Records shown.
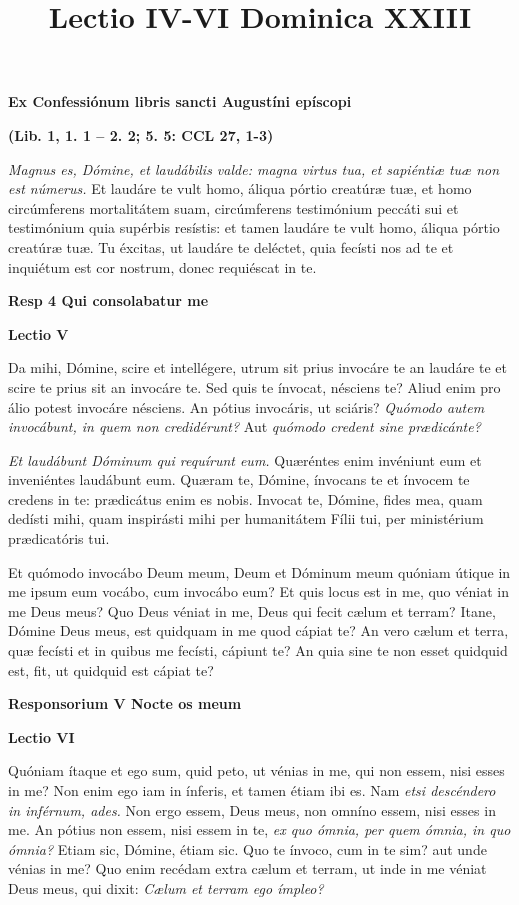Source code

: \documentclass[options]{article}
\title{Lectio IV-VI Dominica XXIII}
\begin{document}
	\textbf{Ex Confessiónum libris sancti Augustíni epíscopi}
	
	\textbf{(Lib. 1, 1. 1 – 2. 2; 5. 5: CCL 27, 1-3)}
	
	
	\textit{Magnus es, Dómine, et laudábilis valde: magna virtus tua, et sapiéntiæ tuæ non est númerus.}
	Et laudáre te vult homo, áliqua pórtio creatúræ tuæ, et homo circúmferens mortalitátem suam, circúmferens testimónium peccáti sui et testimónium quia supérbis resístis: et tamen laudáre te vult homo, áliqua pórtio creatúræ tuæ. Tu éxcitas, ut laudáre te deléctet, quia fecísti nos ad te et inquiétum est cor nostrum, donec requiéscat in te.
	
	
	\textbf{Resp 4 Qui consolabatur me}
	
	
	\textbf{Lectio V}
	
	
 Da mihi, Dómine, scire et intellégere, utrum sit prius invocáre te an laudáre te et scire te prius sit an invocáre te. Sed quis te ínvocat, nésciens te? Aliud enim pro álio potest invocáre nésciens. An pótius invocáris, ut sciáris? 
	\textit{Quómodo autem invocábunt, in quem non credidérunt?}
	Aut
	\textit{quómodo credent sine prædicánte?}
	
	\textit{Et laudábunt Dóminum qui requírunt eum.}
	Quæréntes enim invéniunt eum et inveniéntes laudábunt eum. Quæram te, Dómine, ínvocans te et ínvocem te credens in te: prædicátus enim es nobis. Invocat te, Dómine, fides mea, quam dedísti mihi, quam inspirásti mihi per humanitátem Fílii tui, per ministérium prædicatóris tui.
	
	Et quómodo invocábo Deum meum, Deum et Dóminum meum quóniam útique in me ipsum eum vocábo, cum invocábo eum? Et quis locus est in me, quo véniat in me Deus meus? Quo Deus véniat in me, Deus qui fecit cælum et terram? Itane, Dómine Deus meus, est quidquam in me quod cápiat te? An vero cælum et terra, quæ fecísti et in quibus me fecísti, cápiunt te? An quia sine te non esset quidquid est, fit, ut quidquid est cápiat te?
		
	\textbf{Responsorium V    Nocte os meum}
	
	\textbf{Lectio VI}
	
 Quóniam ítaque et ego sum, quid peto, ut vénias in me, qui non essem, nisi esses in me? Non enim ego iam in ínferis, et tamen étiam ibi es. Nam  
	\textit{etsi descéndero in inférnum, ades.}
	Non ergo essem, Deus meus, non omníno essem, nisi esses in me. An pótius non essem, nisi essem in te, 
	\textit{ex quo ómnia, per quem ómnia, in quo ómnia?}
	Etiam sic, Dómine, étiam sic. Quo te ínvoco, cum in te sim? aut unde vénias in me? Quo enim recédam extra cælum et terram, ut inde in me véniat Deus meus, qui dixit: 
	\textit{Cælum et terram ego ímpleo?}
	
\end{document}

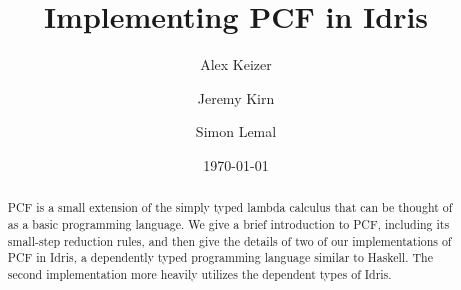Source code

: \documentclass[12pt,a4paper]{article}
\title{Implementing PCF in Idris}
\author{Alex Keizer \and Jeremy Kirn \and Simon Lemal}
\date{\today}
\begin{document}
\maketitle

\begin{abstract}
PCF is a small extension of the simply typed lambda calculus that can be thought of as a basic programming language. We give a brief introduction to PCF, including its small-step reduction rules, and then give the details of two of our implementations of PCF in Idris, a dependently typed programming language similar to Haskell. The second implementation more heavily utilizes the dependent types of Idris.

\end{abstract}


\setcounter{tocdepth}{2}
\tableofcontents











\end{document}
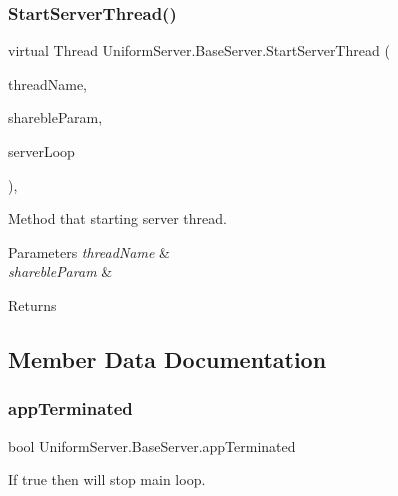 \subsubsection{\texorpdfstring{Start\+Server\+Thread()}{StartServerThread()}}
{\footnotesize\ttfamily virtual Thread Uniform\+Server.\+Base\+Server.\+Start\+Server\+Thread (\begin{DoxyParamCaption}\item[{string}]{thread\+Name,  }\item[{object}]{shareble\+Param,  }\item[{Parameterized\+Thread\+Start}]{server\+Loop }\end{DoxyParamCaption})\hspace{0.3cm}{\ttfamily [protected]}, {\ttfamily [virtual]}}



Method that starting server thread. 


\begin{DoxyParams}{Parameters}
{\em thread\+Name} & \\
\hline
{\em shareble\+Param} & \\
\hline
\end{DoxyParams}
\begin{DoxyReturn}{Returns}

\end{DoxyReturn}


\subsection{Member Data Documentation}
\mbox{\label{class_uniform_server_1_1_base_server_a632ed557976f4d7bd9b41502bb9a262b}} 
\subsubsection{\texorpdfstring{app\+Terminated}{appTerminated}}
{\footnotesize\ttfamily bool Uniform\+Server.\+Base\+Server.\+app\+Terminated\hspace{0.3cm}{\ttfamily [static]}}



If true then will stop main loop. 

\mbox{\label{class_uniform_server_1_1_base_server_a051bdce3aec037df76d8efe3b9938198}} 
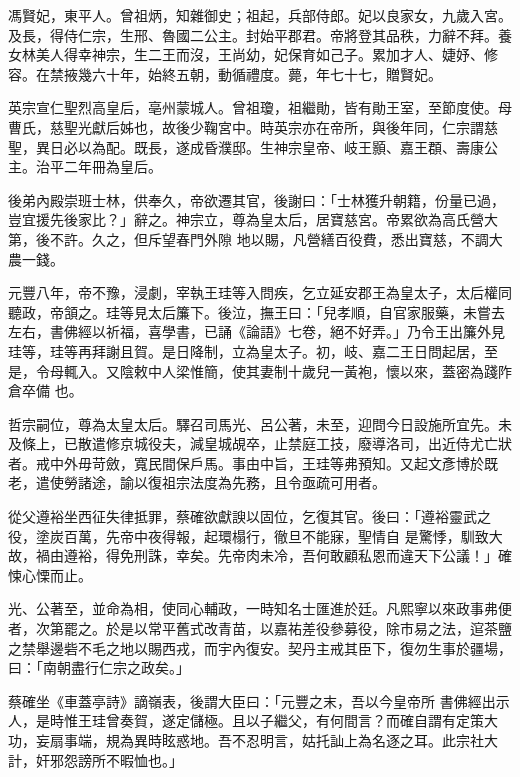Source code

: \begin{pinyinscope}
 馮賢妃，東平人。曾祖炳，知雜御史；祖起，兵部侍郎。妃以良家女，九歲入宮。及長，得侍仁宗，生邢、魯國二公主。封始平郡君。帝將登其品秩，力辭不拜。養女林美人得幸神宗，生二王而沒，王尚幼，妃保育如己子。累加才人、婕妤、修容。在禁掖幾六十年，始終五朝，動循禮度。薨，年七十七，贈賢妃。



 英宗宣仁聖烈高皇后，亳州蒙城人。曾祖瓊，祖繼勛，皆有勛王室，至節度使。母曹氏，慈聖光獻后姊也，故後少鞠宮中。時英宗亦在帝所，與後年同，仁宗謂慈聖，異日必以為配。既長，遂成昏濮邸。生神宗皇帝、岐王顥、嘉王頵、壽康公主。治平二年冊為皇后。



 後弟內殿崇班士林，供奉久，帝欲遷其官，後謝曰：「士林獲升朝籍，份量已過，豈宜援先後家比？」辭之。神宗立，尊為皇太后，居寶慈宮。帝累欲為高氏營大第，後不許。久之，但斥望春門外隙
 地以賜，凡營繕百役費，悉出寶慈，不調大農一錢。



 元豐八年，帝不豫，浸劇，宰執王珪等入問疾，乞立延安郡王為皇太子，太后權同聽政，帝頷之。珪等見太后簾下。後泣，撫王曰：「兒孝順，自官家服藥，未嘗去左右，書佛經以祈福，喜學書，已誦《論語》七卷，絕不好弄。」乃令王出簾外見珪等，珪等再拜謝且賀。是日降制，立為皇太子。初，岐、嘉二王日問起居，至是，令母輒入。又陰敕中人梁惟簡，使其妻制十歲兒一黃袍，懷以來，蓋密為踐阼倉卒備
 也。



 哲宗嗣位，尊為太皇太后。驛召司馬光、呂公著，未至，迎問今日設施所宜先。未及條上，已散遣修京城役夫，減皇城覘卒，止禁庭工技，廢導洛司，出近侍尤亡狀者。戒中外毋苛斂，寬民間保戶馬。事由中旨，王珪等弗預知。又起文彥博於既老，遣使勞諸途，諭以復祖宗法度為先務，且令亟疏可用者。



 從父遵裕坐西征失律抵罪，蔡確欲獻諛以固位，乞復其官。後曰：「遵裕靈武之役，塗炭百萬，先帝中夜得報，起環榻行，徹旦不能寐，聖情自
 是驚悸，馴致大故，禍由遵裕，得免刑誅，幸矣。先帝肉未冷，吾何敢顧私恩而違天下公議！」確悚心慄而止。



 光、公著至，並命為相，使同心輔政，一時知名士匯進於廷。凡熙寧以來政事弗便者，次第罷之。於是以常平舊式改青苗，以嘉祐差役參募役，除市易之法，逭茶鹽之禁舉邊砦不毛之地以賜西戎，而宇內復安。契丹主戒其臣下，復勿生事於疆場，曰：「南朝盡行仁宗之政矣。」



 蔡確坐《車蓋亭詩》謫嶺表，後謂大臣曰：「元豐之末，吾以今皇帝所
 書佛經出示人，是時惟王珪曾奏賀，遂定儲極。且以子繼父，有何間言？而確自謂有定策大功，妄扇事端，規為異時眩惑地。吾不忍明言，姑托訕上為名逐之耳。此宗社大計，奸邪怨謗所不暇恤也。」




\end{pinyinscope}
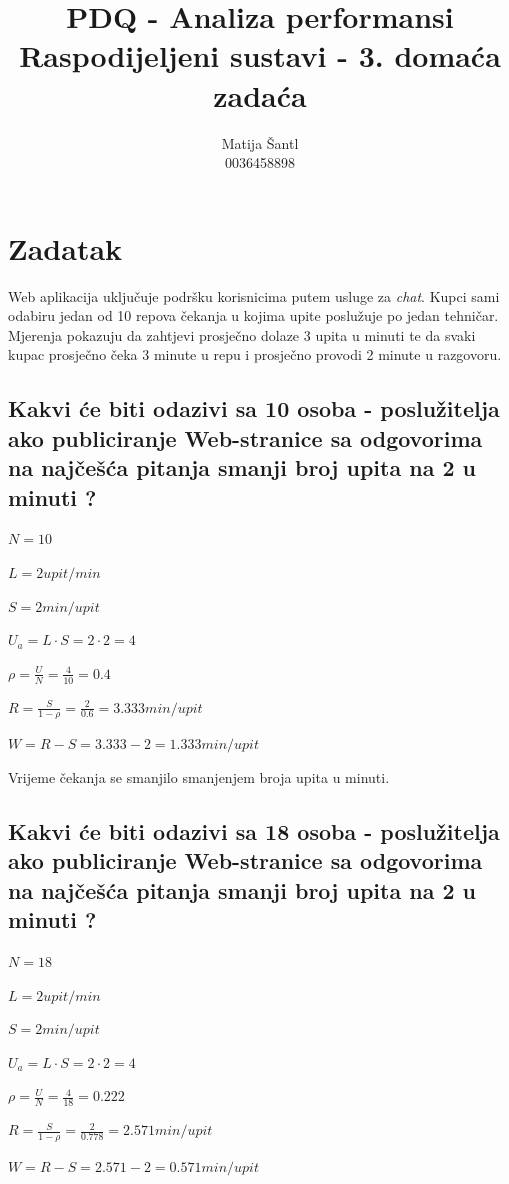 \documentclass[11pt]{article}
\title{\textbf{PDQ - Analiza performansi}\\
		Raspodijeljeni sustavi - 3. domaća zadaća}
\author{Matija Šantl \\
		0036458898}
\date{}
\begin{document}
\maketitle

\section{Zadatak}
Web aplikacija uključuje podršku korisnicima putem usluge za \emph{chat}. Kupci sami odabiru jedan od 10 repova čekanja u kojima upite poslužuje po jedan tehničar. Mjerenja pokazuju da zahtjevi prosječno dolaze 3 upita u minuti te da svaki kupac prosječno čeka 3 minute u repu i prosječno provodi 2 minute u razgovoru.

\subsection{Kakvi će biti odazivi sa 10 osoba - poslužitelja ako publiciranje Web-stranice sa odgovorima na najčešća pitanja smanji broj upita na 2 u minuti ?}

$N =10$

$L = 2 upit / min$

$S = 2 min / upit$

$U_a = L \cdot S = 2 \cdot 2 = 4$

$\rho = \frac{U}{N} = \frac{4}{10} = 0.4$

$R = \frac{S}{1 - \rho} = \frac{2}{0.6} = 3.333 min / upit$

$W = R - S = 3.333 - 2 = 1.333 min / upit$

Vrijeme čekanja se smanjilo smanjenjem broja upita u minuti. 

\subsection{Kakvi će biti odazivi sa 18 osoba - poslužitelja ako publiciranje Web-stranice sa odgovorima na najčešća pitanja smanji broj upita na 2 u minuti ?}

$N =18$

$L = 2 upit / min$

$S = 2 min / upit$

$U_a = L \cdot S = 2 \cdot 2 = 4$

$\rho = \frac{U}{N} = \frac{4}{18} = 0.222$

$R = \frac{S}{1 - \rho} = \frac{2}{0.778} = 2.571 min / upit$

$W = R - S = 2.571 - 2 = 0.571 min / upit$
\end{document}
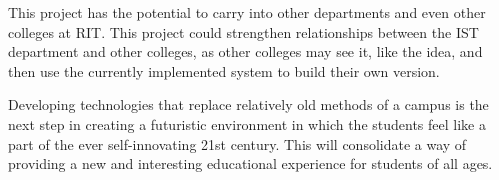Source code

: This project has the potential to carry into other departments and even other colleges at RIT. This project could strengthen relationships between the IST department and other colleges, as other colleges may see it, like the idea, and then use the currently implemented system to build their own version.

Developing technologies that replace relatively old methods of a campus is the next step in creating a futuristic environment in which the students feel like a part of the ever self-innovating 21st century. This will consolidate a way of providing a new and interesting educational experience for students of all ages. 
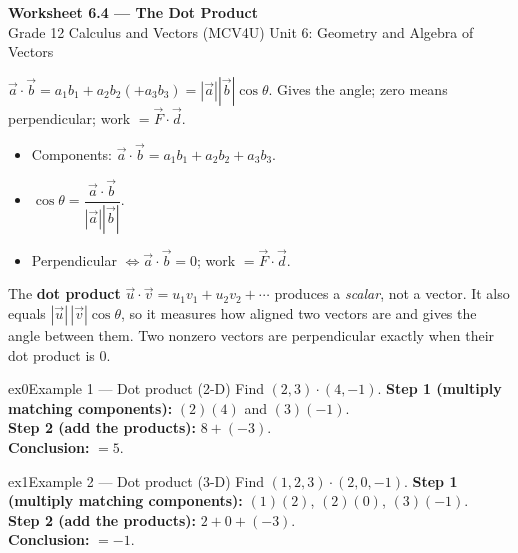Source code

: \documentclass[11pt]{article}
\begin{document}
\begin{center}
{\LARGE\bfseries\color{titleblue}Worksheet 6.4 --- The Dot Product}\\[2pt]
{\small Grade 12 Calculus and Vectors (MCV4U) \textperiodcentered{} Unit 6: Geometry and Algebra of Vectors}
\end{center}

\begin{ideabox}
$\vec a\cdot\vec b=a_1b_1+a_2b_2(+a_3b_3)=|\vec a||\vec b|\cos\theta$. Gives the angle; zero means perpendicular; work $=\vec F\cdot\vec d$.
\begin{itemize}[leftmargin=*,itemsep=2pt]
  \item Components: $\vec a\cdot\vec b=a_1b_1+a_2b_2+a_3b_3$.
  \item $\cos\theta=\dfrac{\vec a\cdot\vec b}{|\vec a||\vec b|}$.
  \item Perpendicular $\iff\vec a\cdot\vec b=0$; work $=\vec F\cdot\vec d$.
\end{itemize}
\end{ideabox}

\begin{learnbox}
The \textbf{dot product} $\vec u\cdot\vec v=u_1v_1+u_2v_2+\cdots$ produces a \emph{scalar}, not a vector.
It also equals $|\vec u|\,|\vec v|\cos\theta$, so it measures how aligned two vectors are and gives the angle between them.
Two nonzero vectors are perpendicular exactly when their dot product is $0$.
\end{learnbox}


\begin{example}{ex0}{Example 1 --- Dot product (2-D)}
Find $(2,3)\cdot(4,-1)$.\soln
\textbf{Step 1 (multiply matching components):} $(2)(4)$ and $(3)(-1)$.\\[3pt]
\textbf{Step 2 (add the products):} $8+(-3)$.\\[3pt]
\textbf{Conclusion:} $=5$.
\end{example}

\begin{example}{ex1}{Example 2 --- Dot product (3-D)}
Find $(1,2,3)\cdot(2,0,-1)$.\soln
\textbf{Step 1 (multiply matching components):} $(1)(2)$, $(2)(0)$, $(3)(-1)$.\\[3pt]
\textbf{Step 2 (add the products):} $2+0+(-3)$.\\[3pt]
\textbf{Conclusion:} $=-1$.
\end{example}
\end{document}
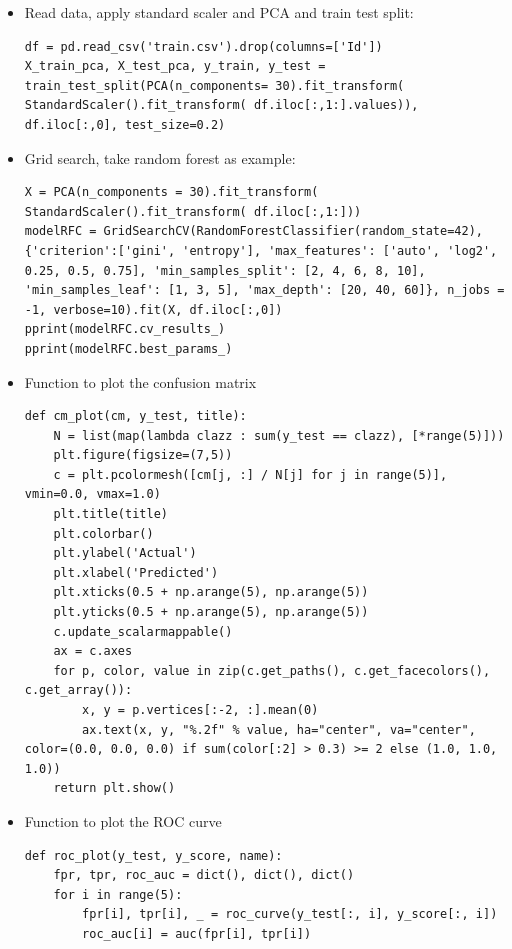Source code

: \documentclass[12pt]{article}
\begin{document}
\begin{singlespacing}
\begin{itemize}
\item Read data, apply standard scaler and PCA and train test split:
\begin{verbatim}
df = pd.read_csv('train.csv').drop(columns=['Id'])
X_train_pca, X_test_pca, y_train, y_test = train_test_split(PCA(n_components= 30).fit_transform( StandardScaler().fit_transform( df.iloc[:,1:].values)), df.iloc[:,0], test_size=0.2)
\end{verbatim}

\item Grid search, take random forest as example:
\begin{verbatim}
X = PCA(n_components = 30).fit_transform( StandardScaler().fit_transform( df.iloc[:,1:]))
modelRFC = GridSearchCV(RandomForestClassifier(random_state=42), {'criterion':['gini', 'entropy'], 'max_features': ['auto', 'log2', 0.25, 0.5, 0.75], 'min_samples_split': [2, 4, 6, 8, 10], 'min_samples_leaf': [1, 3, 5], 'max_depth': [20, 40, 60]}, n_jobs = -1, verbose=10).fit(X, df.iloc[:,0])
pprint(modelRFC.cv_results_)
pprint(modelRFC.best_params_)
\end{verbatim}

\item Function to plot the confusion matrix
\begin{verbatim}
def cm_plot(cm, y_test, title):
    N = list(map(lambda clazz : sum(y_test == clazz), [*range(5)]))
    plt.figure(figsize=(7,5)) 
    c = plt.pcolormesh([cm[j, :] / N[j] for j in range(5)], vmin=0.0, vmax=1.0)
    plt.title(title)
    plt.colorbar()
    plt.ylabel('Actual')
    plt.xlabel('Predicted')
    plt.xticks(0.5 + np.arange(5), np.arange(5))
    plt.yticks(0.5 + np.arange(5), np.arange(5))
    c.update_scalarmappable()
    ax = c.axes
    for p, color, value in zip(c.get_paths(), c.get_facecolors(), c.get_array()):
        x, y = p.vertices[:-2, :].mean(0)
        ax.text(x, y, "%.2f" % value, ha="center", va="center", color=(0.0, 0.0, 0.0) if sum(color[:2] > 0.3) >= 2 else (1.0, 1.0, 1.0))
    return plt.show()
\end{verbatim}

\item Function to plot the ROC curve
\begin{verbatim}
def roc_plot(y_test, y_score, name):
    fpr, tpr, roc_auc = dict(), dict(), dict()
    for i in range(5):
        fpr[i], tpr[i], _ = roc_curve(y_test[:, i], y_score[:, i])
        roc_auc[i] = auc(fpr[i], tpr[i])


\end{verbatim}
\end{itemize}
\end{singlespacing}
\end{document}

Exercise goal.
Your answer should be the lines of the records that hold the string "will".

Expected answer.
If true then will stop main loop. 
Developing technologies that replace relatively old methods of a campus is the next step in creating a futuristic environment in which the students feel like a part of the ever self-innovating 21st century. This will consolidate a way of providing a new and interesting educational experience for students of all ages. 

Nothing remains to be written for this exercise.